§ EXERCISE DESCRIPTION: Copy the data exactly. No line may be skipped.

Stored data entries
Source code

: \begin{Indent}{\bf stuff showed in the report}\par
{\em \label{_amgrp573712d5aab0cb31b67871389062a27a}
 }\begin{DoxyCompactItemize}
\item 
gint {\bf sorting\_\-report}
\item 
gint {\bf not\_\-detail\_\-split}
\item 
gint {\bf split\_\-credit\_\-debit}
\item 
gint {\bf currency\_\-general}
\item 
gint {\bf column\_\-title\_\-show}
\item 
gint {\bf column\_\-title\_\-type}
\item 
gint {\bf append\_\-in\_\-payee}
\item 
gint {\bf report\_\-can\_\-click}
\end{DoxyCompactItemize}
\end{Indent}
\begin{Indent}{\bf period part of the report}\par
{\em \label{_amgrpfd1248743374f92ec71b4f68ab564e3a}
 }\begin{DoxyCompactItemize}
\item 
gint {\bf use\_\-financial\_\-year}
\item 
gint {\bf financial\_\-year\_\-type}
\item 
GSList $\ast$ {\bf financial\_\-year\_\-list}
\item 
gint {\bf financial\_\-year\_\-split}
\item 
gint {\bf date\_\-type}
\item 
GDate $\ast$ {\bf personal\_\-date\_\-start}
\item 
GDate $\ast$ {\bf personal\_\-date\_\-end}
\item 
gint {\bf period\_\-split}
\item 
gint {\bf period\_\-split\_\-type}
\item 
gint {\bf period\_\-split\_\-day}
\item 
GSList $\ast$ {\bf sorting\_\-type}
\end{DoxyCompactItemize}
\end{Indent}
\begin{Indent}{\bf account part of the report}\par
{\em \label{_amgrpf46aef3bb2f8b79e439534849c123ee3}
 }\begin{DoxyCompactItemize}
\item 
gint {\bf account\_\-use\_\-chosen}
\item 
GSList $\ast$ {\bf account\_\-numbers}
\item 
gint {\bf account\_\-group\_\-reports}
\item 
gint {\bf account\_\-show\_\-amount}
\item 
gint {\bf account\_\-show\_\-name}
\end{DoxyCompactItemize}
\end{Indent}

§ COMPLETED EXERCISE:
Source code

: \begin{Indent}{\bf stuff showed in the report}\par
{\em \label{_amgrp573712d5aab0cb31b67871389062a27a}
 }\begin{DoxyCompactItemize}
\item 
gint {\bf sorting\_\-report}
\item 
gint {\bf not\_\-detail\_\-split}
\item 
gint {\bf split\_\-credit\_\-debit}
\item 
gint {\bf currency\_\-general}
\item 
gint {\bf column\_\-title\_\-show}
\item 
gint {\bf column\_\-title\_\-type}
\item 
gint {\bf append\_\-in\_\-payee}
\item 
gint {\bf report\_\-can\_\-click}
\end{DoxyCompactItemize}
\end{Indent}
\begin{Indent}{\bf period part of the report}\par
{\em \label{_amgrpfd1248743374f92ec71b4f68ab564e3a}
 }\begin{DoxyCompactItemize}
\item 
gint {\bf use\_\-financial\_\-year}
\item 
gint {\bf financial\_\-year\_\-type}
\item 
GSList $\ast$ {\bf financial\_\-year\_\-list}
\item 
gint {\bf financial\_\-year\_\-split}
\item 
gint {\bf date\_\-type}
\item 
GDate $\ast$ {\bf personal\_\-date\_\-start}
\item 
GDate $\ast$ {\bf personal\_\-date\_\-end}
\item 
gint {\bf period\_\-split}
\item 
gint {\bf period\_\-split\_\-type}
\item 
gint {\bf period\_\-split\_\-day}
\item 
GSList $\ast$ {\bf sorting\_\-type}
\end{DoxyCompactItemize}
\end{Indent}
\begin{Indent}{\bf account part of the report}\par
{\em \label{_amgrpf46aef3bb2f8b79e439534849c123ee3}
 }\begin{DoxyCompactItemize}
\item 
gint {\bf account\_\-use\_\-chosen}
\item 
GSList $\ast$ {\bf account\_\-numbers}
\item 
gint {\bf account\_\-group\_\-reports}
\item 
gint {\bf account\_\-show\_\-amount}
\item 
gint {\bf account\_\-show\_\-name}
\end{DoxyCompactItemize}
\end{Indent}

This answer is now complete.